23.3 No failure or delay by a Party in exercising any right under this Agreement operates as a waiver of that right, and no single or partial exercise precludes any further exercise.
23.4 If any provision of this Agreement is held to be invalid or unenforceable, that provision shall be modified to the minimum extent necessary to make it valid and enforceable, or, if not possible, severed, and the remaining provisions shall continue in full force.
23.5 Neither Party may assign, transfer, or subcontract its rights or obligations under this Agreement without the prior written consent of the other Party, except that ALDOCHEM may subcontract manufacturing and testing activities as contemplated by Clause 15.
23.6 This Agreement does not create any partnership, joint venture, or relationship of agency between the Parties, and neither Party has authority to bind the other.
23.7 A person who is not a Party to this Agreement has no right to enforce any of its terms.
24. Governing Law and Jurisdiction
24.1 This Agreement, and any non-contractual obligations arising out of or in connection with it, are governed by and construed in accordance with the laws of the Republic of Bulgaria.
24.2 The Parties irrevocably submit to the exclusive jurisdiction of the competent courts of Burgas, Bulgaria in respect of any dispute or claim arising out of or in connection with this Agreement or its subject matter, without prejudice to any mandatory statutory rules of jurisdiction.
24.3 Before commencing proceedings, the Parties shall use reasonable endeavours to resolve any dispute amicably through good-faith discussion between their respective quality and management representatives.
Signatures
IN WITNESS WHEREOF, the Parties have executed this Agreement as of the Effective Date.
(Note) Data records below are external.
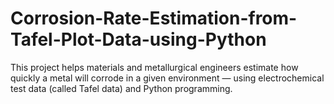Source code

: # Corrosion-Rate-Estimation-from-Tafel-Plot-Data-using-Python
This project helps materials and metallurgical engineers estimate how quickly a metal will corrode in a given environment — using electrochemical test data (called Tafel data) and Python programming.
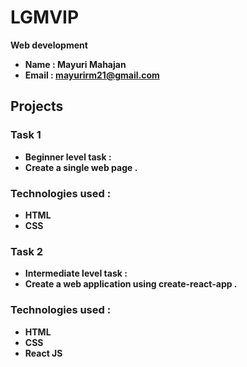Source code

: # LGMVIP

<b> Web development</b>
* <b>Name : Mayuri Mahajan
* <b>Email : mayurirm21@gmail.com

## Projects
### <b>Task 1</b> 
* Beginner level task :
* Create a single web page .

### Technologies used :
* HTML
* CSS

### <b>Task 2</b> 
* Intermediate level task :
* Create a web application using create-react-app .
### Technologies used :
* HTML
* CSS
* React JS
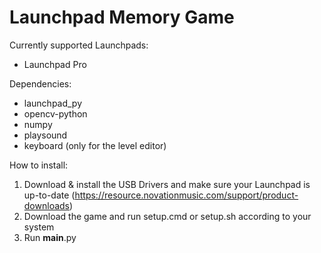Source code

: # Launchpad Memory Game

Currently supported Launchpads:
- Launchpad Pro

Dependencies:
- launchpad_py
- opencv-python
- numpy
- playsound 
- keyboard (only for the level editor)

How to install:
1. Download & install the USB Drivers and make sure your Launchpad is up-to-date (https://resource.novationmusic.com/support/product-downloads)
2. Download the game and run setup.cmd or setup.sh according to your system
3. Run __main__.py 
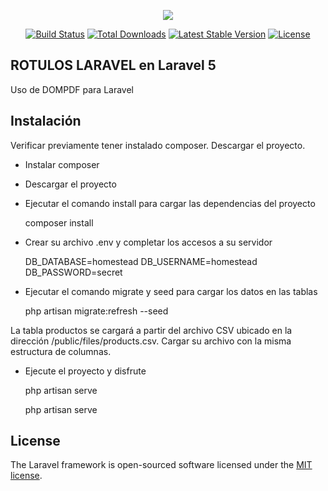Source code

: <p align="center"><img src="https://laravel.com/assets/img/components/logo-laravel.svg"></p>

<p align="center">
<a href="https://travis-ci.org/laravel/framework"><img src="https://travis-ci.org/laravel/framework.svg" alt="Build Status"></a>
<a href="https://packagist.org/packages/laravel/framework"><img src="https://poser.pugx.org/laravel/framework/d/total.svg" alt="Total Downloads"></a>
<a href="https://packagist.org/packages/laravel/framework"><img src="https://poser.pugx.org/laravel/framework/v/stable.svg" alt="Latest Stable Version"></a>
<a href="https://packagist.org/packages/laravel/framework"><img src="https://poser.pugx.org/laravel/framework/license.svg" alt="License"></a>
</p>

## ROTULOS LARAVEL en Laravel 5

Uso de DOMPDF para Laravel

## Instalación

Verificar previamente tener instalado composer. Descargar el proyecto.

- Instalar composer
- Descargar el proyecto
- Ejecutar el comando install para cargar las dependencias del proyecto

	composer install

- Crear su archivo .env y completar los accesos a su servidor

	DB_DATABASE=homestead
	DB_USERNAME=homestead
	DB_PASSWORD=secret

- Ejecutar el comando migrate y seed para cargar los datos en las tablas

	php artisan migrate:refresh --seed

La tabla productos se cargará a partir del archivo CSV ubicado en la dirección /public/files/products.csv. Cargar su archivo con la misma estructura de columnas.

- Ejecute el proyecto y disfrute

	php artisan serve

    php artisan serve

## License

The Laravel framework is open-sourced software licensed under the [MIT license](https://opensource.org/licenses/MIT).
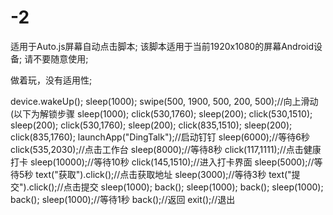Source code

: # -2
适用于Auto.js屏幕自动点击脚本;
该脚本适用于当前1920x1080的屏幕Android设备;
请不要随意使用;



做着玩，没有适用性;

device.wakeUp();
sleep(1000);
swipe(500, 1900, 500, 200, 500);//向上滑动(以下为解锁步骤
sleep(1000);
click(530,1760);
sleep(200);
click(530,1510);
sleep(200);
click(530,1760);
sleep(200);
click(835,1510);
sleep(200);
click(835,1760);
launchApp("DingTalk");//启动钉钉
sleep(6000);//等待6秒
click(535,2030);//点击工作台
sleep(8000);//等待8秒
click(117,1111);//点击健康打卡
sleep(10000);//等待10秒
click(145,1510);//进入打卡界面
sleep(5000);//等待5秒
text("获取").click();//点击获取地址
sleep(3000);//等待3秒
text("提交").click();//点击提交
sleep(1000);
back();
sleep(1000);
back();
sleep(1000);
back();
sleep(1000);//等待1秒
back();//返回
exit();//退出
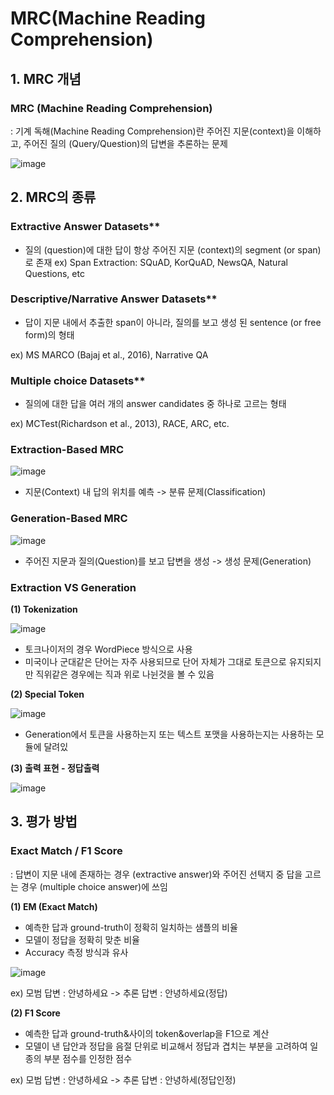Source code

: # MRC(Machine Reading Comprehension)


## 1. MRC 개념

### MRC (Machine Reading Comprehension)

: 기계 독해(Machine Reading Comprehension)란 주어진 지문(context)을 이해하고, 주어진 질의 (Query/Question)의 답변을 추론하는 문제

![image](https://user-images.githubusercontent.com/87981867/173344628-57ef282e-a1bd-41ee-a916-c5cf88d1695b.png)


## 2. MRC의 종류

### Extractive Answer Datasets**

- 질의 (question)에 대한 답이 항상 주어진 지문 (context)의 segment (or span)로 존재
ex) Span Extraction: SQuAD, KorQuAD, NewsQA, Natural Questions, etc

### Descriptive/Narrative Answer Datasets**

- 답이 지문 내에서 추출한 span이 아니라, 질의를 보고 생성 된 sentence (or free form)의 형태

ex) MS MARCO (Bajaj et al., 2016), Narrative QA

### Multiple choice Datasets**

- 질의에 대한 답을 여러 개의 answer candidates 중 하나로 고르는 형태

ex) MCTest(Richardson et al., 2013), RACE, ARC, etc.

### Extraction-Based MRC

![image](https://user-images.githubusercontent.com/87981867/220810999-2e3b943f-dbc1-494f-8af9-5cdae6092e0d.png)

- 지문(Context) 내 답의 위치를 예측 -> 분류 문제(Classification)

### Generation-Based MRC

![image](https://user-images.githubusercontent.com/87981867/220811026-3d37f14b-33f5-4fd4-9bd9-ebd1ed11432c.png)

- 주어진 지문과 질의(Question)를 보고 답변을 생성 -> 생성 문제(Generation)

### Extraction VS Generation

**(1) Tokenization**

![image](https://user-images.githubusercontent.com/87981867/220811368-4d58ede5-a11e-42cd-9fa5-f6097e31a0ea.png)

- 토크나이저의 경우 WordPiece 방식으로 사용
- 미국이나 군대같은 단어는 자주 사용되므로 단어 자체가 그대로 토큰으로 유지되지만 직위같은 경우에는 직과 위로 나뉜것을 볼 수 있음

**(2) Special Token**

![image](https://user-images.githubusercontent.com/87981867/220811485-3ffb4b44-bfc0-40f9-85e7-1ce5ab39bae0.png)

- Generation에서 토큰을 사용하는지 또는 텍스트 포맷을 사용하는지는 사용하는 모듈에 달려있

**(3) 출력 표현 - 정답출력**

![image](https://user-images.githubusercontent.com/87981867/220811619-cb12fced-d574-42ef-b49d-ea713afa20e4.png)


## 3. 평가 방법

### Exact Match / F1 Score

: 답변이 지문 내에 존재하는 경우 (extractive answer)와 주어진 선택지 중 답을 고르는 경우 (multiple choice answer)에 쓰임

**(1) EM (Exact Match)**

- 예측한 답과 ground-truth이 정확히 일치하는 샘플의 비율
- 모델이 정답을 정확히 맞춘 비율
- Accuracy 측정 방식과 유사

![image](https://user-images.githubusercontent.com/87981867/173344742-63a974d0-1d6f-47b5-a13b-02cd00783470.png)

ex) 모범 답변 : 안녕하세요 -> 추론 답변 : 안녕하세요(정답) 

**(2) F1 Score**

- 예측한 답과 ground-truth&사이의 token&overlap을 F1으로 계산
- 모델이 낸 답안과 정답을 음절 단위로 비교해서 정답과 겹치는 부분을 고려하여 일종의 부분 점수를 인정한 점수

ex) 모범 답변 : 안녕하세요 -> 추론 답변 : 안녕하세(정답인정)
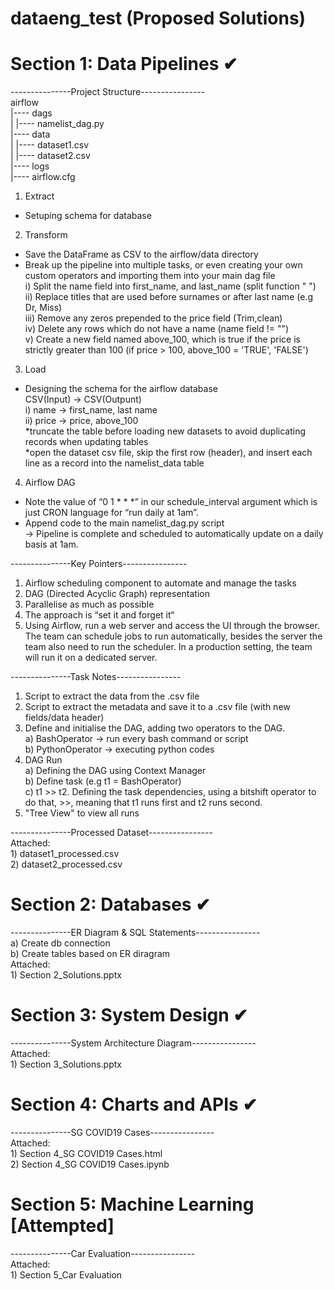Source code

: # dataeng_test (Proposed Solutions)
# Section 1: Data Pipelines ✔
---------------Project Structure----------------
<br />airflow
<br />|---- dags
<br />|      |---- namelist_dag.py
<br />|---- data
<br />|      |---- dataset1.csv
<br />|      |---- dataset2.csv
<br />|---- logs
<br />|---- airflow.cfg


1. Extract
- Setuping schema for database

2. Transform
- Save the DataFrame as CSV to the airflow/data directory
- Break up the pipeline into multiple tasks, or even creating your own custom operators and importing them into your main dag file
<br />i) Split the name field into first_name, and last_name (split function " ")
<br />ii) Replace titles that are used before surnames or after last name (e.g Dr, Miss)
<br />iii) Remove any zeros prepended to the price field (Trim,clean)
<br />iv) Delete any rows which do not have a name (name field != "")
<br />v) Create a new field named above_100, which is true if the price is strictly greater than 100 (if price > 100, above_100 = 'TRUE', 'FALSE')

3. Load
- Designing the schema for the airflow database
<br />CSV(Input) -> CSV(Outpunt)
<br />i) name -> first_name, last name
<br />ii) price -> price, above_100
<br />*truncate the table before loading new datasets to avoid duplicating records when updating tables
<br />*open the dataset csv file, skip the first row (header), and insert each line as a record into the namelist_data table

4. Airflow DAG
- Note the value of “0 1 * * *” in our schedule_interval argument which is just CRON language for “run daily at 1am”.
- Append code to the main namelist_dag.py script
<br />-> Pipeline is complete and scheduled to automatically update on a daily basis at 1am.

---------------Key Pointers----------------
1) Airflow scheduling component to automate and manage the tasks
2) DAG (Directed Acyclic Graph) representation
3) Parallelise as much as possible
4) The approach is “set it and forget it“ 
5) Using Airflow, run a web server and access the UI through the browser. The team can schedule jobs to run automatically, besides the server the team also need to run the scheduler. In a production setting, the team will run it on a dedicated server.

---------------Task Notes----------------
1) Script to extract the data from the .csv file
2) Script to extract the metadata and save it to a .csv file (with new fields/data header)
3) Define and initialise the DAG, adding two operators to the DAG.
  <br />a) BashOperator -> run every bash command or script
  <br />b) PythonOperator -> executing python codes
4) DAG Run
  <br />a) Defining the DAG using Context Manager
  <br />b) Define task (e.g t1 = BashOperator)
  <br />c) t1 >> t2. Defining the task dependencies, using a bitshift operator to do that, >>, meaning that t1 runs first and t2 runs second.
5) "Tree View" to view all runs

---------------Processed Dataset----------------
<br />Attached: 
  <br />1) dataset1_processed.csv
  <br />2) dataset2_processed.csv


# Section 2: Databases ✔
---------------ER Diagram & SQL Statements----------------
  <br />a) Create db connection
  <br />b) Create tables based on ER diragram
  <br />Attached: 
  <br />1) Section 2_Solutions.pptx
  
# Section 3: System Design ✔
---------------System Architecture Diagram----------------
  <br />Attached: 
  <br />1) Section 3_Solutions.pptx
  
# Section 4: Charts and APIs ✔
---------------SG COVID19 Cases----------------
  <br />Attached: 
  <br />1) Section 4_SG COVID19 Cases.html
  <br />2) Section 4_SG COVID19 Cases.ipynb
  
  # Section 5: Machine Learning [Attempted]
---------------Car Evaluation----------------
  <br />Attached: 
  <br />1) Section 5_Car Evaluation
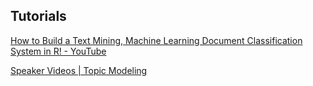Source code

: ## Tutorials

[How to Build a Text Mining, Machine Learning Document Classification System in R! - YouTube](https://www.youtube.com/watch?v=j1V2McKbkLo)

[Speaker Videos | Topic Modeling](http://mith.umd.edu/topicmodeling/speaker-videos/)
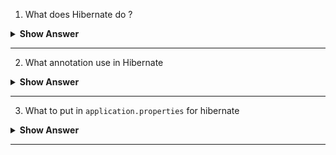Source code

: 1. What does Hibernate do ? 


<details><summary><b> Show Answer</b></summary>
  
<blockquote>

Hibernate is an Object-Relational Mapping (ORM) tool that automates the mapping of Java objects to database tables. It is database independent and uses a query language similar to SQL called HQL. The HQL queries written by the user are converted into database-specific queries by hibernate. Because of this functionality, the user can write a generalized query to perform the database-related operation without worrying about the database being used in the application. It reduces development time and improves application performance by simplifying database access in Java applications.

</blockquote>

</details>

---

2. What annotation use in Hibernate

<details><summary><b> Show Answer</b></summary>
  
<blockquote>

In hibernate we can use annotations like `@Entity`, `@Table`, `@Id`, `@Column`, `@GeneratedValue`, `@NamedQuery` etc.

</blockquote>

</details>

---

3. What to put in `application.properties` for hibernate

<details><summary><b> Show Answer</b></summary>
  
<blockquote>

The `application.properties` file is used to configure Hibernate properties. In this file we can mention the values for properties like `spring.jpa.database`, `spring.jpa.hibernate.ddl-auto`, `spring.datasource.url`,  `spring.datasource.username`, `spring.datasource.password` etc.


</blockquote>

</details>

---

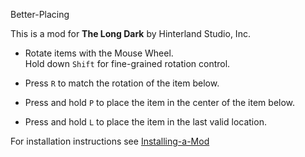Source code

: Better-Placing


This is a mod for **The Long Dark** by Hinterland Studio, Inc.


* Rotate items with the Mouse Wheel.<br/>
Hold down `Shift` for fine-grained rotation control.

* Press `R` to match the rotation of the item below.

* Press and hold `P` to place the item in the center of the item below.

* Press and hold `L` to place the item in the last valid location.


For installation instructions see [Installing-a-Mod](https://github.com/WulfMarius/ModComponent/wiki/Installing-a-Mod)
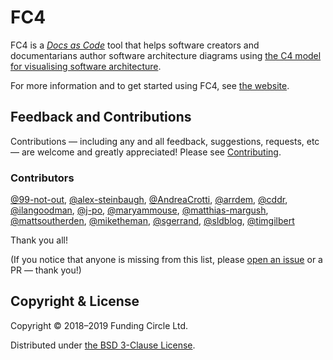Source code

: # FC4

FC4 is a [_Docs as Code_][docs-as-code] tool that helps software creators and documentarians author
software architecture diagrams using [the C4 model for visualising software architecture][c4-model].

For more information and to get started using FC4, see [the website][website].


## Feedback and Contributions

Contributions — including any and all feedback, suggestions, requests, etc — are welcome and greatly
appreciated! Please see [Contributing][contributing].

### Contributors

[@99-not-out](https://github.com/99-not-out),
[@alex-steinbaugh](https://github.com/alex-steinbaugh),
[@AndreaCrotti](https://github.com/AndreaCrotti),
[@arrdem](https://github.com/arrdem),
[@cddr](https://github.com/cddr),
[@ilangoodman](https://github.com/ilangoodman),
[@j-po](https://github.com/j-po),
[@maryammouse](https://github.com/maryammouse),
[@matthias-margush](https://github.com/matthias-margush),
[@mattsoutherden](https://github.com/mattsoutherden),
[@miketheman](https://github.com/miketheman),
[@sgerrand](https://github.com/sgerrand),
[@sldblog](https://github.com/sldblog),
[@timgilbert](https://github.com/timgilbert)

Thank you all!

(If you notice that anyone is missing from this list, please [open an issue][new-issue] or a PR —
thank you!)


## Copyright & License

Copyright © 2018–2019 Funding Circle Ltd.

Distributed under [the BSD 3-Clause License](LICENSE).


[c4-model]: https://c4model.com/
[contributing]: docs/contributing.md
[docs-as-code]: https://www.writethedocs.org/guide/docs-as-code/
[new-issue]: https://github.com/FundingCircle/fc4-framework/issues/new
[website]: https://fundingcircle.github.io/fc4-framework/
For and on behalf of ALDOCHEM EOOD:
Signature: _______________________________
Name: [NAME]
Title: [TITLE]
Date: [DATE]
For and on behalf of [COUNTERPARTY NAME]:
Signature: _______________________________
Name: [NAME]
Title: [TITLE]
Date: [DATE]
Notice
This document is a template provided for general drafting purposes only. It is not legal advice and does not create any lawyer-client relationship. It must be reviewed, adapted, and approved by qualified legal counsel in the relevant jurisdiction before use, and completed with terms appropriate to the specific transaction and Parties.
The Products referenced in this template are supplied for Research Use Only. References to GMP-aligned manufacturing and an ISO 9001-style quality management system describe practices modelled on those standards and must not be read as claims of GMP certification, statutory GMP licensing, accreditation, or approval by any regulatory authority. Users must ensure that any quality, regulatory, and product-use representations are accurate for their circumstances before relying on this template.
This document is a template provided for information only. It is not legal advice and must be reviewed and adapted by qualified counsel before use. Bracketed items must be completed before execution.